*** TASK INPUT Section Begins ***

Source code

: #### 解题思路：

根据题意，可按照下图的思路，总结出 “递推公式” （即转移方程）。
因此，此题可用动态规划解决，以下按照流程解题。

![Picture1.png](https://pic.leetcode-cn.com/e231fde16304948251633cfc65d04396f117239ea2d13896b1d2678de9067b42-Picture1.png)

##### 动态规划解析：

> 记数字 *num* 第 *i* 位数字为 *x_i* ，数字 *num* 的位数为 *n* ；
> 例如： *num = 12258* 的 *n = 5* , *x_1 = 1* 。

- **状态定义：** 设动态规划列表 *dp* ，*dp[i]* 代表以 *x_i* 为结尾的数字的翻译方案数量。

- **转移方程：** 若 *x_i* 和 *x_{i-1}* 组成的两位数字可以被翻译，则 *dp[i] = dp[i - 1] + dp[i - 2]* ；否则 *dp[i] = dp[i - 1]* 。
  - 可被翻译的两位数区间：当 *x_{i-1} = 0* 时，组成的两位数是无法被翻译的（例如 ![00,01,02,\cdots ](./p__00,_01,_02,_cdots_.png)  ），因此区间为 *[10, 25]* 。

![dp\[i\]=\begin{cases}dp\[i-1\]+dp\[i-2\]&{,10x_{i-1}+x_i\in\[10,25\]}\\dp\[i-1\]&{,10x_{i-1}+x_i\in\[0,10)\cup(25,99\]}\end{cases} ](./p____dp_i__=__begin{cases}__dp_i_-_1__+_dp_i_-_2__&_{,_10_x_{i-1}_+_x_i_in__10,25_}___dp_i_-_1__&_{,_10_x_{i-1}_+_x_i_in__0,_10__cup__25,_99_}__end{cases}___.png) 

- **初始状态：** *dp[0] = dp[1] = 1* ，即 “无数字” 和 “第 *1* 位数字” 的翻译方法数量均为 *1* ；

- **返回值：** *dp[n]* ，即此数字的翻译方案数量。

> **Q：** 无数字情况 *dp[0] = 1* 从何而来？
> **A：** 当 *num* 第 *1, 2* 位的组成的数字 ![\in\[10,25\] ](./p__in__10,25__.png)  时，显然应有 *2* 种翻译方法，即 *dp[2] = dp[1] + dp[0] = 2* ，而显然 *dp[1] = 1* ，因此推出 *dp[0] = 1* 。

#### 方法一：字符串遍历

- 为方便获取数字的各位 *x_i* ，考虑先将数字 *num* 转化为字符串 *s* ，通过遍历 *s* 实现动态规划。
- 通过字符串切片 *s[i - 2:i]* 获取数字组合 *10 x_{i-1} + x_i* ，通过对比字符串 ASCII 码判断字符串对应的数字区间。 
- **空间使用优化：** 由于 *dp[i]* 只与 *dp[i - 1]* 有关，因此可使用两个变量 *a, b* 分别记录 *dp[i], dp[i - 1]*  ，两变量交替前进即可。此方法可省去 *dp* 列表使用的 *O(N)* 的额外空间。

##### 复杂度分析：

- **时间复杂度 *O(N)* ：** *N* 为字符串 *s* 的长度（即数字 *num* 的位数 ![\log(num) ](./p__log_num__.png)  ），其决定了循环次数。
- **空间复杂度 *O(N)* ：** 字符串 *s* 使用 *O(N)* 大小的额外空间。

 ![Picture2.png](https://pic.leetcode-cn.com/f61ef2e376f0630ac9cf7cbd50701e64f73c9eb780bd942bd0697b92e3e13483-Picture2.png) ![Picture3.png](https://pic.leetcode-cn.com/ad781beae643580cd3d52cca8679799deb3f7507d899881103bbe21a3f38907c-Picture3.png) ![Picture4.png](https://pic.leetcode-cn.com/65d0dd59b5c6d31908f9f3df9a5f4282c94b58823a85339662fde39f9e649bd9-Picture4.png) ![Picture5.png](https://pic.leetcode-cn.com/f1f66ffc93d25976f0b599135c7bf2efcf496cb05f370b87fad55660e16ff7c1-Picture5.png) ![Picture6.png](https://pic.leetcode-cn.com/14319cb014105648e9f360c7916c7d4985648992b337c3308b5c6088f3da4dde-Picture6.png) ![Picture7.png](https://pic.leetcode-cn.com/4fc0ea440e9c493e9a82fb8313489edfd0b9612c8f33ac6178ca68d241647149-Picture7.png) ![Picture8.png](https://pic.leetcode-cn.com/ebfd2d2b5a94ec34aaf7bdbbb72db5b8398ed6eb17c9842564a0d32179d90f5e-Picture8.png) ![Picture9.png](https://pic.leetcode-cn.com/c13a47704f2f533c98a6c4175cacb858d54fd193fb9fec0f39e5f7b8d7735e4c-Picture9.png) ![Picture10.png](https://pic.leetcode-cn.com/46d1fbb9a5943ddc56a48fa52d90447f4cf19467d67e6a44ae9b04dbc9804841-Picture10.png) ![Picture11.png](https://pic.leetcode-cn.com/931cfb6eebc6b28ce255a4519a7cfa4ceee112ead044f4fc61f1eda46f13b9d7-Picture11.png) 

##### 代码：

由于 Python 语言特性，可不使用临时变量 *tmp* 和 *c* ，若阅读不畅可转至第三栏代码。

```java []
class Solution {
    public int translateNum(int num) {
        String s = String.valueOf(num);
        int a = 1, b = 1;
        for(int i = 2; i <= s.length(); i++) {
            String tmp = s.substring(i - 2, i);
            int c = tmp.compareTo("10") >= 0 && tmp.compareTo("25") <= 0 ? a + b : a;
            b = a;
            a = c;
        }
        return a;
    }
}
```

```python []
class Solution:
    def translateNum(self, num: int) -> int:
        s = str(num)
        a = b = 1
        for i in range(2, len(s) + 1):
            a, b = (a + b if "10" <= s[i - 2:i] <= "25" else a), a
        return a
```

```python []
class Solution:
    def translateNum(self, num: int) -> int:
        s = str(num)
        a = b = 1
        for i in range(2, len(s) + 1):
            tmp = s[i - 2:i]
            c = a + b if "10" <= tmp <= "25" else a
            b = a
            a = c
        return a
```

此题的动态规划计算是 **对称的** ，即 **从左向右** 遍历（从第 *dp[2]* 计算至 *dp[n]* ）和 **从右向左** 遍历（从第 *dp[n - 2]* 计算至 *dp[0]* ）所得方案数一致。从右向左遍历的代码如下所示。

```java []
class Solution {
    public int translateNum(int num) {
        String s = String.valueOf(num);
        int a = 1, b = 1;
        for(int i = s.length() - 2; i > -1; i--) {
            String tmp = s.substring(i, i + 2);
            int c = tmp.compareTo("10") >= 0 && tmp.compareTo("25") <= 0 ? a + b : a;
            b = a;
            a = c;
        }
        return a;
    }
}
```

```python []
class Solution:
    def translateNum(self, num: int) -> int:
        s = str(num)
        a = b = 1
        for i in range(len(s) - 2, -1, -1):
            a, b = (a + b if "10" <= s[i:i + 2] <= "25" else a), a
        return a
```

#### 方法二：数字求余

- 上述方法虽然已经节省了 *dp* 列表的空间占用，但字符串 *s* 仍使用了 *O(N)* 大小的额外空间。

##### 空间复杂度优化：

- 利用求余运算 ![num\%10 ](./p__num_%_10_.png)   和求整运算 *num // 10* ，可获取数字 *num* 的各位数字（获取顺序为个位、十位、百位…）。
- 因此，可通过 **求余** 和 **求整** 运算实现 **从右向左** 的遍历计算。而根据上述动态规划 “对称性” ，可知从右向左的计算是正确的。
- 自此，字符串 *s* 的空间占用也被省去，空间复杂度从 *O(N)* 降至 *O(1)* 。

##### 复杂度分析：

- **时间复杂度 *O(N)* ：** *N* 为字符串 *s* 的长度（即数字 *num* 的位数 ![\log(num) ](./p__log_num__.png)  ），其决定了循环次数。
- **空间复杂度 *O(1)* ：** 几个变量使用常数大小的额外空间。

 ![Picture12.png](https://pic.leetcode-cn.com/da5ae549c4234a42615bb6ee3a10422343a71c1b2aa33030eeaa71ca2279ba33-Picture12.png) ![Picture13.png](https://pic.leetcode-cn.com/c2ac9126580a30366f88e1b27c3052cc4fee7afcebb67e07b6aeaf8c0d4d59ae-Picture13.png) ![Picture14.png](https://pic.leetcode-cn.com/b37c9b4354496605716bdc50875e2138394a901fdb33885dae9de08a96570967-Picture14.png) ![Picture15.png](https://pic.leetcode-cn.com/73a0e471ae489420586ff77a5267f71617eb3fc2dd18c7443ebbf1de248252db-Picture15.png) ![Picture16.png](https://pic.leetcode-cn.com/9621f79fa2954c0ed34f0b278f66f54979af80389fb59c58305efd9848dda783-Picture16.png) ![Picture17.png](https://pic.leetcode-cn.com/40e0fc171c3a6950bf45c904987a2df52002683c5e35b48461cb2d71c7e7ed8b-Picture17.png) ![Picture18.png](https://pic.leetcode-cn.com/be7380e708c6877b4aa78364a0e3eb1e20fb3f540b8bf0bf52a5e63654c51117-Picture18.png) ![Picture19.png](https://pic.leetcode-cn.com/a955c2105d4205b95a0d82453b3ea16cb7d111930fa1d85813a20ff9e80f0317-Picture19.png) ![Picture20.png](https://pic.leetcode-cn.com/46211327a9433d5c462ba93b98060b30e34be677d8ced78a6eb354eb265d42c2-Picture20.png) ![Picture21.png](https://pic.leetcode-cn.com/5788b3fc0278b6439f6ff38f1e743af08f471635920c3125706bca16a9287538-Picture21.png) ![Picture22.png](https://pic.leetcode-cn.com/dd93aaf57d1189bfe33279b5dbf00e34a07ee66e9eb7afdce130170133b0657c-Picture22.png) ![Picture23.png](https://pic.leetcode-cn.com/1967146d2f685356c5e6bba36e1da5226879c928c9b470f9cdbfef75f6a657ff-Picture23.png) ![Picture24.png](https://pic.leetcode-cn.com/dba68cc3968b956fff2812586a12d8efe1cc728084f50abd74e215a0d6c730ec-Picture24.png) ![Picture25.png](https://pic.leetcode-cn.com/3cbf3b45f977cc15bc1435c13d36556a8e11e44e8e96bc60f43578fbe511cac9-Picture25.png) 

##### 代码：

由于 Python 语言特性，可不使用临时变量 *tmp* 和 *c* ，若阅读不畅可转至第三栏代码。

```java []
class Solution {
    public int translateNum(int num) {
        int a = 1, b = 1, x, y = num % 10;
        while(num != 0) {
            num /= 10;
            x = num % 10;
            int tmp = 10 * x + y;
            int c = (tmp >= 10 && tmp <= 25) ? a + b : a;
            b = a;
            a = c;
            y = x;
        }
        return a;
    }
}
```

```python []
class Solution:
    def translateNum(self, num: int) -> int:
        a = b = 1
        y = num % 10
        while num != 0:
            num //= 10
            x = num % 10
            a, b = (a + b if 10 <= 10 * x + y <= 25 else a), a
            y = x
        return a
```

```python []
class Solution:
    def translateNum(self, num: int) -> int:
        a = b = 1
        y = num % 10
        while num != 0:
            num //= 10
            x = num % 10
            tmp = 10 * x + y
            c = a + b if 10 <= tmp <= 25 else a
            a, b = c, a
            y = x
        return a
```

*** TASK INPUT Section Ends ***

* [WHAT YOU WILL DO]: Within the material above, find the lines that contain the word "String"; copy them.

* [WRITTEN RESPONSE]:
        String s = String.valueOf(num);
            String tmp = s.substring(i - 2, i);
        String s = String.valueOf(num);
            String tmp = s.substring(i, i + 2);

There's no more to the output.